Façamos mais uma tentativa. Na história da humanidade, incluindo nela as sociedades hominídeas pré-sapiens, os sistemas antropossocioculturais podiam apresentar pontos de insustentabilidade ambiental, mas, no todo, eram sustentáveis. Claro que alguns ultrapassaram os limites e pagaram um preço alto por esta transgressão. Os casos da Civilização Índica, no atual Paquistão, da Civilização Maia, na América Central, e da sociedade que habitou a ilha de Páscoa, no Oceano Pacífico, são os mais trágicos.

Contudo, nenhum modo de produção (uso o conceito para buscar o entendimento por parte dos marxistas) conseguiu a proeza negativa dos sistemas antropossocioculturais construídos com a revolução industrial, a partir de fins do século 18. Se os anteriores eram insustentáveis nas partes, mas sustentáveis no todo, o capitalismo e o socialismo podem ser sustentáveis nas partes, mas são completamente insustentáveis no todo.

Ambos desenvolveram, nas bases, o projeto segundo o qual o desenvolvimento só pode ser promovido por grandes unidades produtivas agropecuárias e industriais altamente consumidoras de energia e de matéria para a produção de bens que, após o consumo, geram resíduos abundantes e recalcitrantes ao processo de reciclagem da natureza. No sistema socialista, tentou-se dirigir este desenvolvimento para atender às necessidades essenciais de todas as pessoas. Para tanto, foi preciso conceber um novo modelo político, que desembocou num totalitarismo. Como Marx e os marxistas, no entanto, acreditam que as necessidades humanas são variáveis, conforme o contexto sociocultural, a referência natural foi esquecida ou nunca considerada. Em resumo, se o socialismo concebeu uma nova organização da economia, da sociedade e da política, não houve o mesmo empenho em formular uma nova tecnologia e um novo modelo de desenvolvimento, pois ele competia com o capitalismo para demonstrar que era mais eficiente.

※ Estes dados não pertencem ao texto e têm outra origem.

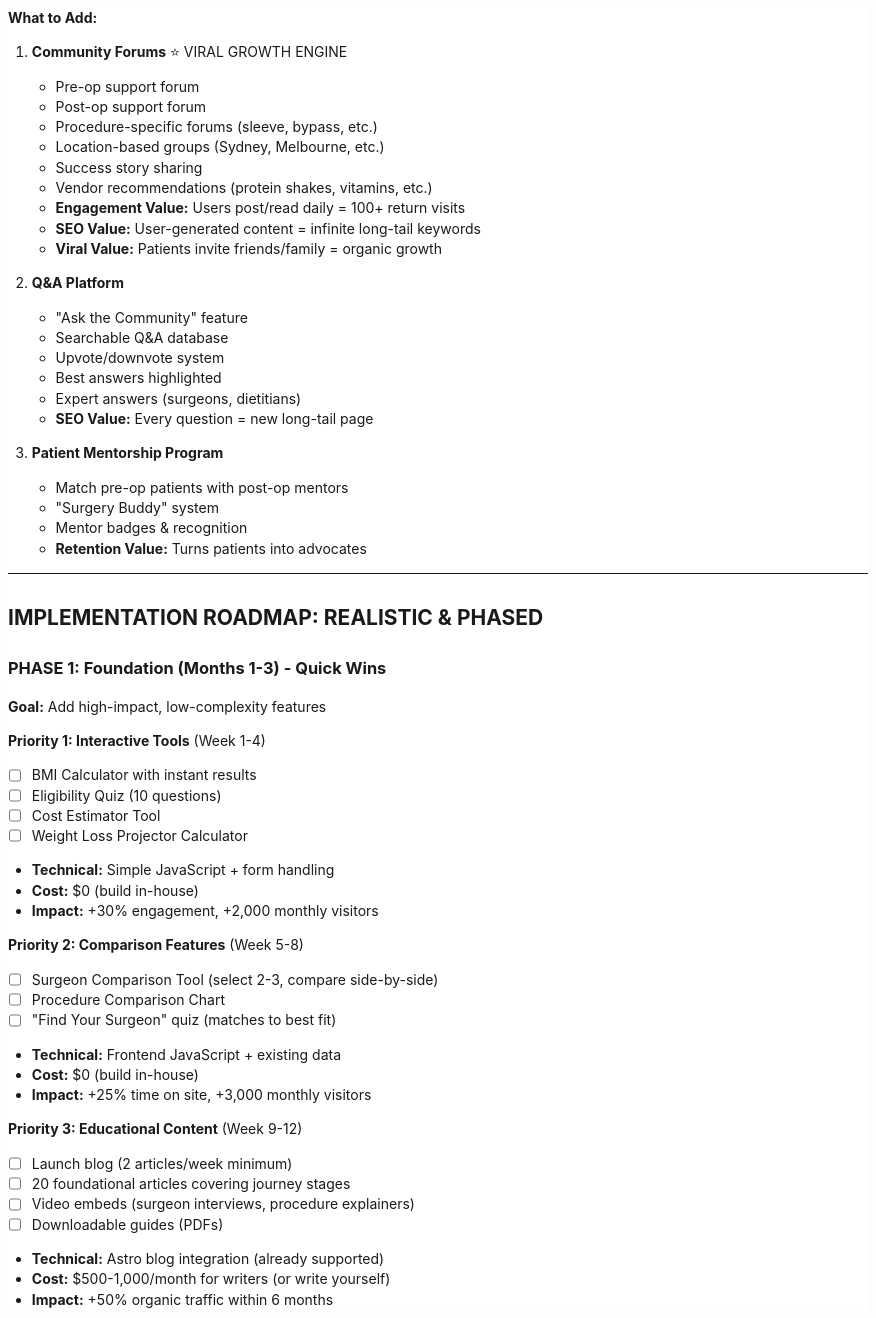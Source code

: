 **What to Add:**
1. **Community Forums** ⭐ VIRAL GROWTH ENGINE
   - Pre-op support forum
   - Post-op support forum
   - Procedure-specific forums (sleeve, bypass, etc.)
   - Location-based groups (Sydney, Melbourne, etc.)
   - Success story sharing
   - Vendor recommendations (protein shakes, vitamins, etc.)
   - **Engagement Value:** Users post/read daily = 100+ return visits
   - **SEO Value:** User-generated content = infinite long-tail keywords
   - **Viral Value:** Patients invite friends/family = organic growth

2. **Q&A Platform**
   - "Ask the Community" feature
   - Searchable Q&A database
   - Upvote/downvote system
   - Best answers highlighted
   - Expert answers (surgeons, dietitians)
   - **SEO Value:** Every question = new long-tail page

3. **Patient Mentorship Program**
   - Match pre-op patients with post-op mentors
   - "Surgery Buddy" system
   - Mentor badges & recognition
   - **Retention Value:** Turns patients into advocates

---

## IMPLEMENTATION ROADMAP: REALISTIC & PHASED

### **PHASE 1: Foundation (Months 1-3)** - Quick Wins
**Goal:** Add high-impact, low-complexity features

**Priority 1: Interactive Tools** (Week 1-4)
- [ ] BMI Calculator with instant results
- [ ] Eligibility Quiz (10 questions)
- [ ] Cost Estimator Tool
- [ ] Weight Loss Projector Calculator
- **Technical:** Simple JavaScript + form handling
- **Cost:** $0 (build in-house)
- **Impact:** +30% engagement, +2,000 monthly visitors

**Priority 2: Comparison Features** (Week 5-8)
- [ ] Surgeon Comparison Tool (select 2-3, compare side-by-side)
- [ ] Procedure Comparison Chart
- [ ] "Find Your Surgeon" quiz (matches to best fit)
- **Technical:** Frontend JavaScript + existing data
- **Cost:** $0 (build in-house)
- **Impact:** +25% time on site, +3,000 monthly visitors

**Priority 3: Educational Content** (Week 9-12)
- [ ] Launch blog (2 articles/week minimum)
- [ ] 20 foundational articles covering journey stages
- [ ] Video embeds (surgeon interviews, procedure explainers)
- [ ] Downloadable guides (PDFs)
- **Technical:** Astro blog integration (already supported)
- **Cost:** $500-1,000/month for writers (or write yourself)
- **Impact:** +50% organic traffic within 6 months
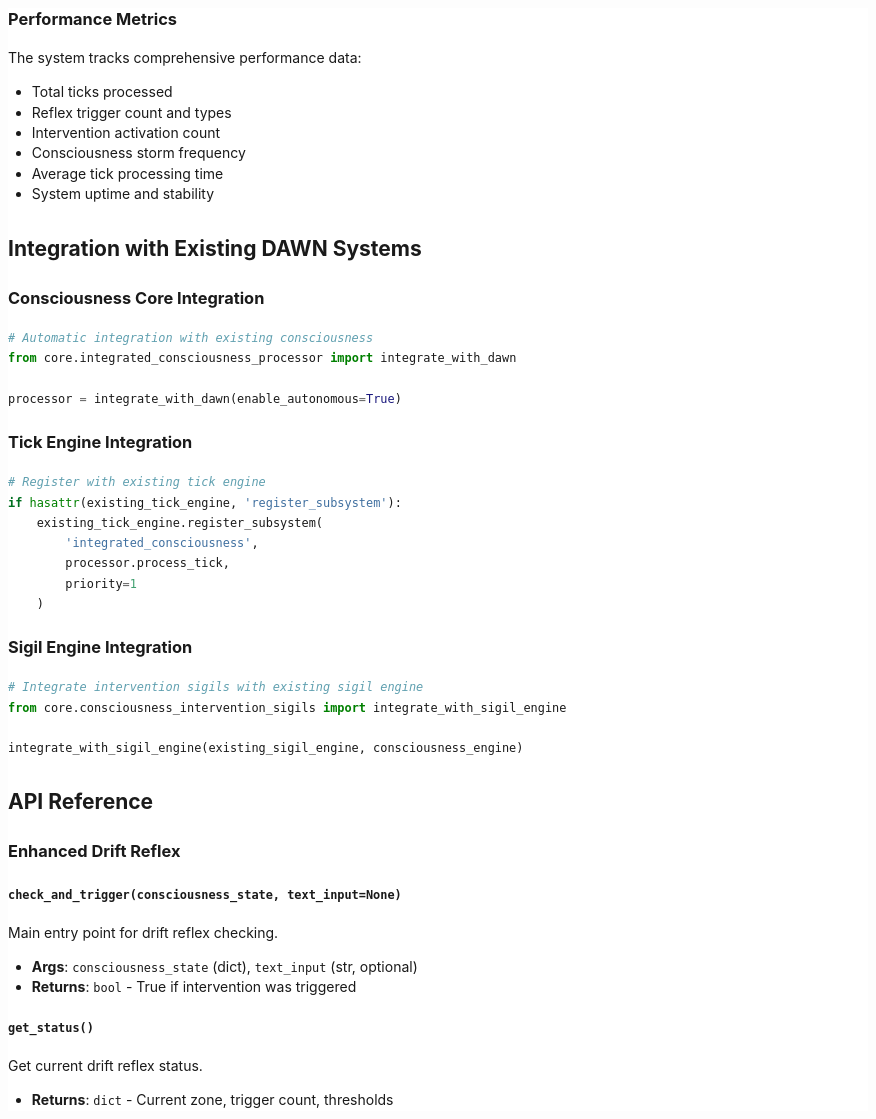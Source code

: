 ### Performance Metrics
The system tracks comprehensive performance data:
- Total ticks processed
- Reflex trigger count and types
- Intervention activation count
- Consciousness storm frequency
- Average tick processing time
- System uptime and stability

## Integration with Existing DAWN Systems

### Consciousness Core Integration
```python
# Automatic integration with existing consciousness
from core.integrated_consciousness_processor import integrate_with_dawn

processor = integrate_with_dawn(enable_autonomous=True)
```

### Tick Engine Integration
```python
# Register with existing tick engine
if hasattr(existing_tick_engine, 'register_subsystem'):
    existing_tick_engine.register_subsystem(
        'integrated_consciousness', 
        processor.process_tick,
        priority=1
    )
```

### Sigil Engine Integration
```python
# Integrate intervention sigils with existing sigil engine
from core.consciousness_intervention_sigils import integrate_with_sigil_engine

integrate_with_sigil_engine(existing_sigil_engine, consciousness_engine)
```

## API Reference

### Enhanced Drift Reflex

#### `check_and_trigger(consciousness_state, text_input=None)`
Main entry point for drift reflex checking.
- **Args**: `consciousness_state` (dict), `text_input` (str, optional)
- **Returns**: `bool` - True if intervention was triggered

#### `get_status()`
Get current drift reflex status.
- **Returns**: `dict` - Current zone, trigger count, thresholds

Já no capitalismo, o desenvolvimento a partir de grandes unidades rurais e urbanas, incluiu ainda grandes unidades bancárias e financeiras. A produção de bens não distinguiu o que é essencial do que é supérfluo e nocivo. Assim, a produção de alimentos, de saúde, e de habitação equivale à produção de automóveis, de artigos de luxo e de armas. E tudo para a obtenção de lucros, para o enriquecimento de uma minoria. Uma economia como esta só pode gerar pobreza e miséria da maioria, além de exigir da natureza mais do que ela pode fornecer e consumir. Agora que o capitalismo se tornou dominante e globalizado, o planeta manifesta claramente sinais de esgotamento e de saturação. A ecosfera não está conseguindo repor cerca de 20% do que o capitalismo retira dela. E este percentual tende a aumentar. Por outro lado, os resíduos gerados pelo sistema ultrapassaram a capacidade de reciclagem da ecosfera. Basta atentar para o acúmulo dos gases responsáveis pelo efeito estufa.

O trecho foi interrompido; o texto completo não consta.